Dataset records:
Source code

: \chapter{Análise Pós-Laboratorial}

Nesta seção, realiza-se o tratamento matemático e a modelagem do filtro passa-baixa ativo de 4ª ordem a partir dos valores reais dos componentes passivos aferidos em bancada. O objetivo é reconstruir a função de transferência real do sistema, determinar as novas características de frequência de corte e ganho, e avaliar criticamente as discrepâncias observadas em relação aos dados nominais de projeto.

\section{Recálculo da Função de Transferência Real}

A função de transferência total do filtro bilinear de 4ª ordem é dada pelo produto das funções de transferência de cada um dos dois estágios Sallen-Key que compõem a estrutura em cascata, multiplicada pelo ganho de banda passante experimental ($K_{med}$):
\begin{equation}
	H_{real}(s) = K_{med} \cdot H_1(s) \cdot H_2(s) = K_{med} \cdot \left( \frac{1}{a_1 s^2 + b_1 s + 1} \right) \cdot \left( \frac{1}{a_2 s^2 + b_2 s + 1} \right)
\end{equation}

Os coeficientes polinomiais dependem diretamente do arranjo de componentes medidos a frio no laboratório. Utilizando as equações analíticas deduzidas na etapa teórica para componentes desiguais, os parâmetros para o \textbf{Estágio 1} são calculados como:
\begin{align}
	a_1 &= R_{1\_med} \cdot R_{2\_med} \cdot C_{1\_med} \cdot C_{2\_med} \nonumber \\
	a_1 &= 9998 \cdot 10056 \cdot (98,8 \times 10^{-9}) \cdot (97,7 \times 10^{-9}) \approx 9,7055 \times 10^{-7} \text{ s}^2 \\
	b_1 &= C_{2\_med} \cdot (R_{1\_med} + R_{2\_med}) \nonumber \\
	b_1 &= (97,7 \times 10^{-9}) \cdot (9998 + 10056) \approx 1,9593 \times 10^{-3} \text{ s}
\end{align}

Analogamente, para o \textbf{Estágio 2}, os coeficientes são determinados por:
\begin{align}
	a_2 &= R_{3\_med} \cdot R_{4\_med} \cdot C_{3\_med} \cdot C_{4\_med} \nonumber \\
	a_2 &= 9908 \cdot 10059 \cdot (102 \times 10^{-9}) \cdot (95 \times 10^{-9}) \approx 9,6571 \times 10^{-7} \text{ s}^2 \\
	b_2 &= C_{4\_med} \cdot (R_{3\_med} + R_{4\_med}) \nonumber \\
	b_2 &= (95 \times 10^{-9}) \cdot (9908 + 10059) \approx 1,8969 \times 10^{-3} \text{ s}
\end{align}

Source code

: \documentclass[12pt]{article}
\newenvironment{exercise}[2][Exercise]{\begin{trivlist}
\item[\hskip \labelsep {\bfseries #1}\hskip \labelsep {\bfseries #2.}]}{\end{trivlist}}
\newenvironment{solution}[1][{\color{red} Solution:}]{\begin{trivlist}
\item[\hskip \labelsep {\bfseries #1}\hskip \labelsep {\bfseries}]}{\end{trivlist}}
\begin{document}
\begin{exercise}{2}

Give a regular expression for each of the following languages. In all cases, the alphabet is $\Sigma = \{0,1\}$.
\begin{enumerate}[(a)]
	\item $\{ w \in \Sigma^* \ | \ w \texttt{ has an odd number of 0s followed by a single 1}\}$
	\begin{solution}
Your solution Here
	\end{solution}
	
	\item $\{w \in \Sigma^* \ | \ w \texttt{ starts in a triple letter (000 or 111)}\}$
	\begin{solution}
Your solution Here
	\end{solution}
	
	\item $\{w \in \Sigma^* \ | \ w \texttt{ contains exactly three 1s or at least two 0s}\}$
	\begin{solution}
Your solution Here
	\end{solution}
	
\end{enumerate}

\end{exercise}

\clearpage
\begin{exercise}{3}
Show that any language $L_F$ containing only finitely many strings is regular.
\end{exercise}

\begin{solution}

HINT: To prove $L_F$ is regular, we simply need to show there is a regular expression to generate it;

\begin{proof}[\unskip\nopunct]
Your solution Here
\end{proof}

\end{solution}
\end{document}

- _PROBLEM_: Copy exactly the lines above, starting at the opening line and finishing at the line in which "da Função de" occurs.

- _RESULT OF THE EXERCISE_:
Source code

: \chapter{Análise Pós-Laboratorial}

Nesta seção, realiza-se o tratamento matemático e a modelagem do filtro passa-baixa ativo de 4ª ordem a partir dos valores reais dos componentes passivos aferidos em bancada. O objetivo é reconstruir a função de transferência real do sistema, determinar as novas características de frequência de corte e ganho, e avaliar criticamente as discrepâncias observadas em relação aos dados nominais de projeto.

\section{Recálculo da Função de Transferência Real}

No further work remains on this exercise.